-- What you have to do --
I'd like every line from the material below that has "IBAN" in it.

-- Provided records --
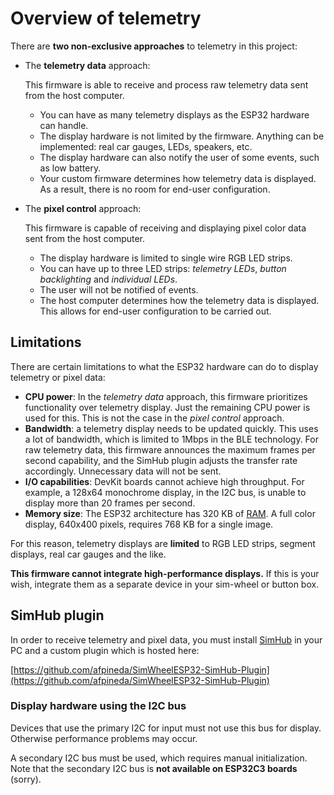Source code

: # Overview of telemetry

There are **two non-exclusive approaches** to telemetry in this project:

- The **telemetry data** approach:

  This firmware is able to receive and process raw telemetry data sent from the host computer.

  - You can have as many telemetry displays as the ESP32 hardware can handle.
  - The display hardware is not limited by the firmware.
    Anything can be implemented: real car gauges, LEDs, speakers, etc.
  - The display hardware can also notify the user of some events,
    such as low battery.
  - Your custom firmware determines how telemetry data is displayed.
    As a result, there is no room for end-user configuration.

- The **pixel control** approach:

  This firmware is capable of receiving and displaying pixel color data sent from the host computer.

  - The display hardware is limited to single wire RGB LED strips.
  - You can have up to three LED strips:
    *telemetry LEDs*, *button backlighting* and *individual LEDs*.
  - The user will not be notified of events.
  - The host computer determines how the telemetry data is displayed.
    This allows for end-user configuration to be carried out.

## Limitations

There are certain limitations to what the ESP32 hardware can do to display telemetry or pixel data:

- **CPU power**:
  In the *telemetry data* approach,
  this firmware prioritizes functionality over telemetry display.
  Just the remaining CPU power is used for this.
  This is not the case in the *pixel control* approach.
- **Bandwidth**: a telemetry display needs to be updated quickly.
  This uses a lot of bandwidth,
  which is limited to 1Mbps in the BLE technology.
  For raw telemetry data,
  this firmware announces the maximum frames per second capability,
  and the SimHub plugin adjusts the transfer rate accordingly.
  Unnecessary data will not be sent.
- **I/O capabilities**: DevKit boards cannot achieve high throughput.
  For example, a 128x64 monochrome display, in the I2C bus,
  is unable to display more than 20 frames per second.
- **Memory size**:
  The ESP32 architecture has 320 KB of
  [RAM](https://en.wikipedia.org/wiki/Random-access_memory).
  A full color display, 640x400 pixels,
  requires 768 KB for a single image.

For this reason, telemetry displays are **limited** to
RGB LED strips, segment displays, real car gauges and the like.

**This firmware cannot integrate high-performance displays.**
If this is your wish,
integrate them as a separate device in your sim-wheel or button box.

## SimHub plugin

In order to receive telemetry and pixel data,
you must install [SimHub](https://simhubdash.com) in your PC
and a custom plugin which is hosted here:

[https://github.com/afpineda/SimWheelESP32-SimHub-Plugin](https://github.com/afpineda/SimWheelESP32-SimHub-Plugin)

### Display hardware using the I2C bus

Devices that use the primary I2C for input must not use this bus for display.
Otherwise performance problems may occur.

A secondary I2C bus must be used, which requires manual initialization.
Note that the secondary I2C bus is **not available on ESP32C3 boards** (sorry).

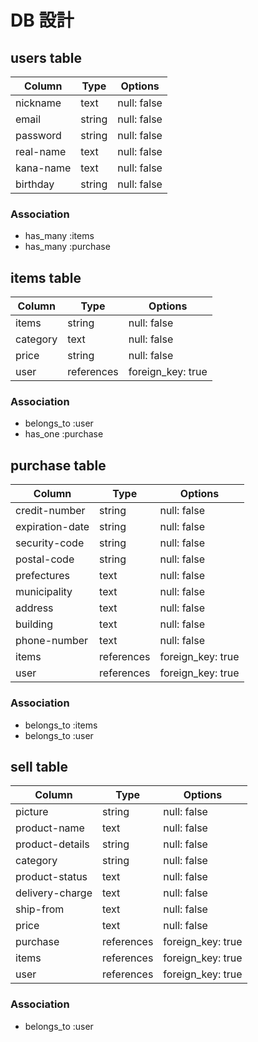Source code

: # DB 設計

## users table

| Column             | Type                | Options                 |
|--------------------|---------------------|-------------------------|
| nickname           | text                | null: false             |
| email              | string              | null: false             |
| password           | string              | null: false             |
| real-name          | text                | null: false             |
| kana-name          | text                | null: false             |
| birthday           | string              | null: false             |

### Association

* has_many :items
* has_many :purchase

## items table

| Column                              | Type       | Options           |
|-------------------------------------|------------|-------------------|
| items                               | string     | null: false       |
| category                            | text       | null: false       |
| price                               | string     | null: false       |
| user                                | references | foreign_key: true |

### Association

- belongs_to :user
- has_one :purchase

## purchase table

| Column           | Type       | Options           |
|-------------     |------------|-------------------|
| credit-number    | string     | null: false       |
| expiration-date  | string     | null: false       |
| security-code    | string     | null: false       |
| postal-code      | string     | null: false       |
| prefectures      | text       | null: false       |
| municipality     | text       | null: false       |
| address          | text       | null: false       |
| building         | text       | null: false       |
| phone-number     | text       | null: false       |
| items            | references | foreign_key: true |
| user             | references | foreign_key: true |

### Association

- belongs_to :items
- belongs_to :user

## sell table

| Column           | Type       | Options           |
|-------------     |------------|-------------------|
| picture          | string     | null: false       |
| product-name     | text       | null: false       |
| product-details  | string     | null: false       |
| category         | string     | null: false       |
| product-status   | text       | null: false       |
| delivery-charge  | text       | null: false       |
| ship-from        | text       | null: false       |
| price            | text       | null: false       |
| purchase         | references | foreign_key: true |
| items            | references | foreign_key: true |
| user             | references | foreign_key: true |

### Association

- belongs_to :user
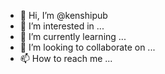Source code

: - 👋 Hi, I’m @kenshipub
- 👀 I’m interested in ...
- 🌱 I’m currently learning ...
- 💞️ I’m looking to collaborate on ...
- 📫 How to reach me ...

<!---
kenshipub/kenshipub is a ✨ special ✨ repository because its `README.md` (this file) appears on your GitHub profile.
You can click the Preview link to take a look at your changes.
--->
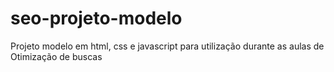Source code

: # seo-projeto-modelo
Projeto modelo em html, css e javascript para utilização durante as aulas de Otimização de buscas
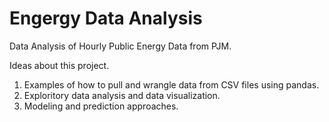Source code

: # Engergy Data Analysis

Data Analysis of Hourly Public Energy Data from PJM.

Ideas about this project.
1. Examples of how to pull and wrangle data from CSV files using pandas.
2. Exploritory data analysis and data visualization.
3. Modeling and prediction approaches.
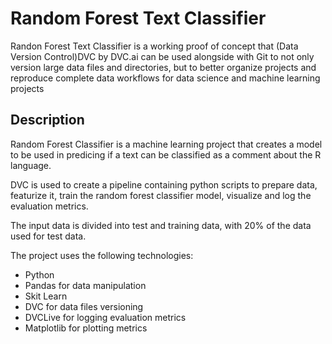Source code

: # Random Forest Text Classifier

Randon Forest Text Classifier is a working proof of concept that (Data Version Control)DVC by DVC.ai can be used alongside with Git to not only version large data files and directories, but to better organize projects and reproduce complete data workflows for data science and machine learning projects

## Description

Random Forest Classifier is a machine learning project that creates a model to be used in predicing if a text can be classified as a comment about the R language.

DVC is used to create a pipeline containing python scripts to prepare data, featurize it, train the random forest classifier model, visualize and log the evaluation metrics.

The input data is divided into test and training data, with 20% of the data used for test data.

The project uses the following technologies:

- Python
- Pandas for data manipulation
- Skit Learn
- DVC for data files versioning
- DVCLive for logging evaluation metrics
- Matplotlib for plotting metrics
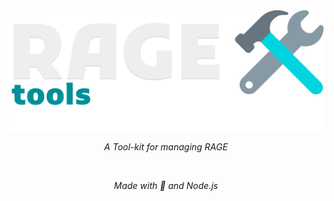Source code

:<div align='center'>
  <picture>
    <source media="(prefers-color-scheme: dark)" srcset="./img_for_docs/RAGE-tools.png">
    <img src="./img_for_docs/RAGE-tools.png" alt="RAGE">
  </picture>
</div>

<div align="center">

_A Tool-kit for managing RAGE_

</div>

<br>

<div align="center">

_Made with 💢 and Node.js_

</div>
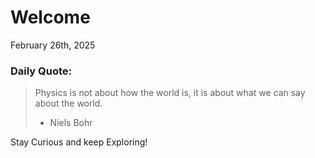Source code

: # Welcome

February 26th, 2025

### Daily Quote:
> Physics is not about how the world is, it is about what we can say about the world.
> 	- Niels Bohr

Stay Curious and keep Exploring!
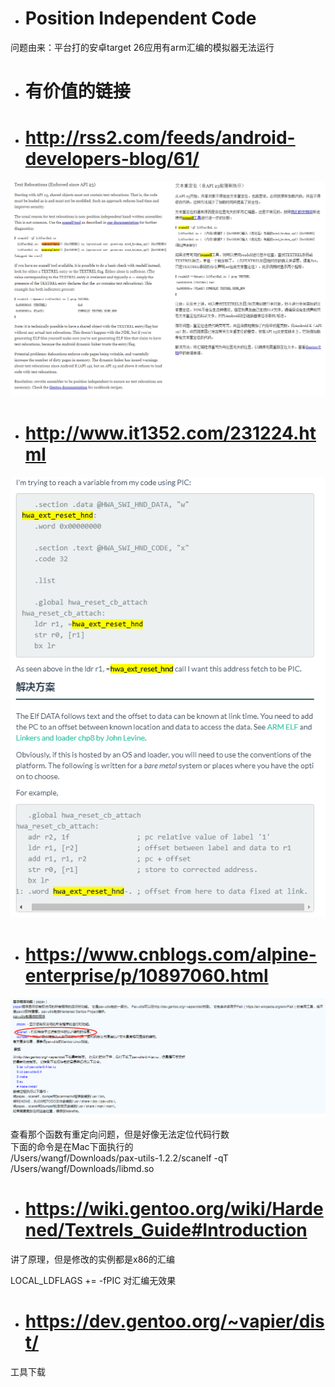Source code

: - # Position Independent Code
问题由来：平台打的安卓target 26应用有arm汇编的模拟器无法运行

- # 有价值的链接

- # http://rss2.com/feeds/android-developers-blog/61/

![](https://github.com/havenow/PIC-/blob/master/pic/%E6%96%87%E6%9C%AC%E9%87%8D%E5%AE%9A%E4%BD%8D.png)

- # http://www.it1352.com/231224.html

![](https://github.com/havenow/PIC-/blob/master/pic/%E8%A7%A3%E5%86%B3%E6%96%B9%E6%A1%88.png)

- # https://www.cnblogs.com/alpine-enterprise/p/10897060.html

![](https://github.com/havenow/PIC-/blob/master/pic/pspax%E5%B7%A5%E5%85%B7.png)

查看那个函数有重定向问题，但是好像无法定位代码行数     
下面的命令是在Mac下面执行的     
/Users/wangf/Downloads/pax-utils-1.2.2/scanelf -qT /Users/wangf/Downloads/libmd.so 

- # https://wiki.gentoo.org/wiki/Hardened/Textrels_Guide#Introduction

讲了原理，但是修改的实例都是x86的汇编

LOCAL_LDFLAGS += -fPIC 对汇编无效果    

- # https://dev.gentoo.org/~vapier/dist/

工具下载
* * *
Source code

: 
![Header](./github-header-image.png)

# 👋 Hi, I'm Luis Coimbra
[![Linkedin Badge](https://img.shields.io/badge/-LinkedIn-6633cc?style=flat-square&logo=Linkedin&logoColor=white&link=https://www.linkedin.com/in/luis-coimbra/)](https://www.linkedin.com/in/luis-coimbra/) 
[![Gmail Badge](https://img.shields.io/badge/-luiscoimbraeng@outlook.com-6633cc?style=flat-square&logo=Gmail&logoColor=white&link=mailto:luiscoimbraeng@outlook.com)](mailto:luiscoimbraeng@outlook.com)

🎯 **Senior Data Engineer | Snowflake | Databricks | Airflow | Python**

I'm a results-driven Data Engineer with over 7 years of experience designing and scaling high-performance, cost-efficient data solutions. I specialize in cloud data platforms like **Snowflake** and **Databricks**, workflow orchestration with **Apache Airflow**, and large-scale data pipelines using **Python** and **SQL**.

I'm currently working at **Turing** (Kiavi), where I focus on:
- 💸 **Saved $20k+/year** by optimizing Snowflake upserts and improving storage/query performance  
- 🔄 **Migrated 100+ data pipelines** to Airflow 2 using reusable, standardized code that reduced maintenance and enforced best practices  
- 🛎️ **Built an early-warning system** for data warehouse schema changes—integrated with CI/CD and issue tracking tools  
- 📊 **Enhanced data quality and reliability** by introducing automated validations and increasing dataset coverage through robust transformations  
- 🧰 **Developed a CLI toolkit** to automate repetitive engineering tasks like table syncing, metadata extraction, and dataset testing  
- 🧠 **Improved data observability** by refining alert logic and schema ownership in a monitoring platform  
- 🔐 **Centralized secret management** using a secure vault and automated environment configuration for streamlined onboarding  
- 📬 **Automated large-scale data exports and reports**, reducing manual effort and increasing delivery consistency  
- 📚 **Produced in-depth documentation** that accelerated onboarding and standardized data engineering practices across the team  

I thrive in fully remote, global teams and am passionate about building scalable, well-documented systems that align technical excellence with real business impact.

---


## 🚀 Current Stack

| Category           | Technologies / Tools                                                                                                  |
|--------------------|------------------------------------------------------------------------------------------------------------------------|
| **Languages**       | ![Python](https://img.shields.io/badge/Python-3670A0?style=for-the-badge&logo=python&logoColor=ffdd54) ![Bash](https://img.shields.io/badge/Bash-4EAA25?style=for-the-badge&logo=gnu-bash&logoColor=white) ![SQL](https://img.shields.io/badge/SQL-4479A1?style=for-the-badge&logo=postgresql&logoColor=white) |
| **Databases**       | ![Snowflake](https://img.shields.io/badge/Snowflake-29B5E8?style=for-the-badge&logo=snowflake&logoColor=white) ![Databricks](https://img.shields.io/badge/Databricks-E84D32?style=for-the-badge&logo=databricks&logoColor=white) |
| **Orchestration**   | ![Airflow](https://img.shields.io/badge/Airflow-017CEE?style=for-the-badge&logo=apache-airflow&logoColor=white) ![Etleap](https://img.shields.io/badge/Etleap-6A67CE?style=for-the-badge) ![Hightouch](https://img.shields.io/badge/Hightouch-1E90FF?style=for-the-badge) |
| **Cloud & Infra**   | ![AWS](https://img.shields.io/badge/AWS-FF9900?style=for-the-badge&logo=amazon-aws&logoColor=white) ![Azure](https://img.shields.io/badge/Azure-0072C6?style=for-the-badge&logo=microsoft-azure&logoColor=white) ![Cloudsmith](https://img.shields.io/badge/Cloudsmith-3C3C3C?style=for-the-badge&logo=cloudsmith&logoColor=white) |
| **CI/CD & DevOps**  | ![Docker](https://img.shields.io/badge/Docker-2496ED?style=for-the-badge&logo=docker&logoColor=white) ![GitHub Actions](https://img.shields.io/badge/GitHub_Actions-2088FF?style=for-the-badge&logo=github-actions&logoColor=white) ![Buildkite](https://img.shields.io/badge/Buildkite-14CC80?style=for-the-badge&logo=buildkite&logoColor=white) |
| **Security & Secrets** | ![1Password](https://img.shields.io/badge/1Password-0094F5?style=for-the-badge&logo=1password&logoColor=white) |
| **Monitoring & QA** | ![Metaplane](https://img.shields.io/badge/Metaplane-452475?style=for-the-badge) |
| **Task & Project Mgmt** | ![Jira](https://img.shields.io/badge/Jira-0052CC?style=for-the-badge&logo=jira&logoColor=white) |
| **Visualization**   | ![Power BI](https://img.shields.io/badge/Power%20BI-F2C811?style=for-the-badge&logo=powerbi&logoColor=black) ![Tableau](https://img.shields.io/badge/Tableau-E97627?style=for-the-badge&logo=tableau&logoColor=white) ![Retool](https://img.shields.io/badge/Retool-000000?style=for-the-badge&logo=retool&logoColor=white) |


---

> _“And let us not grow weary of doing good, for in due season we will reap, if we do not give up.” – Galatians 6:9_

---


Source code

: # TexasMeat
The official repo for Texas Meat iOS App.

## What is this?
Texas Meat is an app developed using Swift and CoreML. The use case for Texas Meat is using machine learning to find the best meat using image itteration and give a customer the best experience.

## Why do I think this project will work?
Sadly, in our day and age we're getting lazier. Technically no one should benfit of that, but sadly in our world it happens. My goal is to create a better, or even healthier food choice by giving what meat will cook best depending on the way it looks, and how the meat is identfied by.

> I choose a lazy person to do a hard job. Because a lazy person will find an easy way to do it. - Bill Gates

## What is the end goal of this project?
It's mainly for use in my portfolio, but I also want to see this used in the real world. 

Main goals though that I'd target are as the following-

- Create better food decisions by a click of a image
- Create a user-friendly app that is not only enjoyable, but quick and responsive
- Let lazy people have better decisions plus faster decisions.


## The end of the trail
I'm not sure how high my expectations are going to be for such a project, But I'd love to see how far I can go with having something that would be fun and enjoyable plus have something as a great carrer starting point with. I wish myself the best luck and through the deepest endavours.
==
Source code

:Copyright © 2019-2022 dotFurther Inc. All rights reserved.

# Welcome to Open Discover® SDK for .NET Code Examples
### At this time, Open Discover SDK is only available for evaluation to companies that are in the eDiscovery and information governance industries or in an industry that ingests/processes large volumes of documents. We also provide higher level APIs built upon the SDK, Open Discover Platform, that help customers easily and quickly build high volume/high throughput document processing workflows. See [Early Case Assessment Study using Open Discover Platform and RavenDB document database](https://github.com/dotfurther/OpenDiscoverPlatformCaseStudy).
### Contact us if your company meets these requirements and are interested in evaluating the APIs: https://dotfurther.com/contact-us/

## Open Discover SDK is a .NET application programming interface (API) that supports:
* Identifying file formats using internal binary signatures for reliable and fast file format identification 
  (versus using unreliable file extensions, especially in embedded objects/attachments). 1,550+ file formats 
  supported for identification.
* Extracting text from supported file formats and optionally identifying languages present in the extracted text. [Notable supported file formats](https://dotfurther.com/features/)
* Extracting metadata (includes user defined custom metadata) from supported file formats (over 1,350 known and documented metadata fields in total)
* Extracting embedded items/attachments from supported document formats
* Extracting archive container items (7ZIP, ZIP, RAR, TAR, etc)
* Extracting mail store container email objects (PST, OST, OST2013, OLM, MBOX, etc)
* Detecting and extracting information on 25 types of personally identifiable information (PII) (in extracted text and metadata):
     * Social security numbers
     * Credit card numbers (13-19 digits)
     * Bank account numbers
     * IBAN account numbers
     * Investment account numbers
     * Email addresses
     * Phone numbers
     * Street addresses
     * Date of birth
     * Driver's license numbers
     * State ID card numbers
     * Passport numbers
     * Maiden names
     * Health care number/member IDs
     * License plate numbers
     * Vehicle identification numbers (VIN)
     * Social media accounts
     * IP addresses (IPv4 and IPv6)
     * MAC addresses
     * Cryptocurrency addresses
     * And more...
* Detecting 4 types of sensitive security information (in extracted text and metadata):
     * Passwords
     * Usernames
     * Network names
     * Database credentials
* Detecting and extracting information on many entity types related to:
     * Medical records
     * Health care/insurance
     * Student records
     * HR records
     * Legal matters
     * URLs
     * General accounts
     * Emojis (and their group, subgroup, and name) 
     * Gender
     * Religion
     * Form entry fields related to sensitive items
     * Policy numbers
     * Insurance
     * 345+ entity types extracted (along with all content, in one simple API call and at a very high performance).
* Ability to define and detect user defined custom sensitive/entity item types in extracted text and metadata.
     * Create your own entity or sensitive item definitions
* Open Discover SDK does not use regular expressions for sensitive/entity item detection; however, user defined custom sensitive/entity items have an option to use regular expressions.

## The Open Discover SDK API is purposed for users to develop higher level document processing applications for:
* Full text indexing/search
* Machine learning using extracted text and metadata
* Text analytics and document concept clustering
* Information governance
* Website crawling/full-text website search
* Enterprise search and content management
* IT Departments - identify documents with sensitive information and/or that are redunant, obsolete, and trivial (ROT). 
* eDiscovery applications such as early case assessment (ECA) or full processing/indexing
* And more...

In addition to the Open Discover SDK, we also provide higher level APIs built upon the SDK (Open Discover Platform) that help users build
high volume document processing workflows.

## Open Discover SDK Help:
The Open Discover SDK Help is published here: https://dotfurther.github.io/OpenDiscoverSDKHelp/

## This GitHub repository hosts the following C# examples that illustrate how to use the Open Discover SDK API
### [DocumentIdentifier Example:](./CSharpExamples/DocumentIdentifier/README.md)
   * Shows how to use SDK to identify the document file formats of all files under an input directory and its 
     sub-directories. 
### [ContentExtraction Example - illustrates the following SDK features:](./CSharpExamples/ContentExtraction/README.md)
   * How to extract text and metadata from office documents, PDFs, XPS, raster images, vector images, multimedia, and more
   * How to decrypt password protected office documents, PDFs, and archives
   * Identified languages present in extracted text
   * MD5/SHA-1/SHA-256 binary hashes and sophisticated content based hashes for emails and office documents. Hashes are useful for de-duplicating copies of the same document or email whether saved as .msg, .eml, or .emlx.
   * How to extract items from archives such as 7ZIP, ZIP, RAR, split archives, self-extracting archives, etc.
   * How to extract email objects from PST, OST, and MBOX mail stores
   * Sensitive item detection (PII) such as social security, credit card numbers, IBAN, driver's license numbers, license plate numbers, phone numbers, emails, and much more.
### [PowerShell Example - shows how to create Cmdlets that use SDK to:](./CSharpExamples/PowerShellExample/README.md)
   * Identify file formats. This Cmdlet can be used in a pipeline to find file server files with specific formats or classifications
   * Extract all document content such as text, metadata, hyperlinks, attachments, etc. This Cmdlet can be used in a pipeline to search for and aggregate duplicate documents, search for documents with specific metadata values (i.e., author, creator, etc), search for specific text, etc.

-- Task solution --
     * IBAN account numbers
   * Sensitive item detection (PII) such as social security, credit card numbers, IBAN, driver's license numbers, license plate numbers, phone numbers, emails, and much more.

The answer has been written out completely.